‘The reform of empowerment trusts instituted by RBM in 2009 seems to be heading for the High Court’
JAKOB Stausholm has been described as a man for a crisis, which at Rio Tinto has not been in short supply. So far, he’s fared well. Stausholm fronted up to Rio Tinto’s negligent destruction of the Juukan Gorge caves, considered sacred to Aboriginal Australians, and has presided over publication of an unflinching report into corporate bullying, much of it gender-based, at Rio Tinto. In South Africa, however, there’s still work to do. The ongoing fallout in community relations at the group’s 84%-owned Richards Bay Minerals (RBM), a titanium slag producer, is unresolved.
The mine was shut in 2021 amid violent community protests. Peace was restored after RBM agreed to reserve 40% of new jobs for local communities. However, a battle over the reform of empowerment trusts, which were first formed by RBM in 2009, seems to be heading for the High Court. This was after the Amakhosi “reneged” on the reform process, according to RBM’s GM, Werner Duvenhage. In better news, RBM signed a deal with Voltalia to install 130MW worth of electricity supply in the black-controlled venture, Bolubedu Solar PV. The electricity will be wheeled from its Limpopo province premises and enable RBM to build production to nameplate capacity.
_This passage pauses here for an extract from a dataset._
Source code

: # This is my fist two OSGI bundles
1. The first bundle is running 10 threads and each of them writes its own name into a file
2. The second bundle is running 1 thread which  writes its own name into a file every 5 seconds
Currently, RBM produces 600,000 tons of titanium a year, a little over half its capacity, because Eskom rations power to a 237MW cap. Stausholm’s other strategic goal is to restore momentum to stalled projects. On his watch, there’s been an agreement with the Mongolian government for the Oyu Tolgoi copper mine, while at the Simandou iron ore mine in Guinea, Rio Tinto signed a joint venture with other commercial partners that sets the course for $15bn in infrastructural development that had been previously contested. But for reasons stated, there’s less certainty about RBM’s $463m Zulti South project. Zulti South, if approved, will add about 25 years to the mine’s life. RBM says it’s working on “suitable solutions”.
LIFE OF JAKOB
Stausholm has a master’s degree in economics from the University of Copenhagen. He worked for some 20 years at Royal Dutch Shell, where, as chief auditor, he was tasked with getting to the bottom of the group’s reserves reporting scandal in 2004. He was then hired by shipping group AP Moller-Maersk in 2012, where he rose through the ranks, eventually becoming its CFO amid a break-up in the century-old conglomerate. The 54-year-old Dane stands a towering 6ft 7in high and is a keen athlete, with an interest in cross-country skiing and running.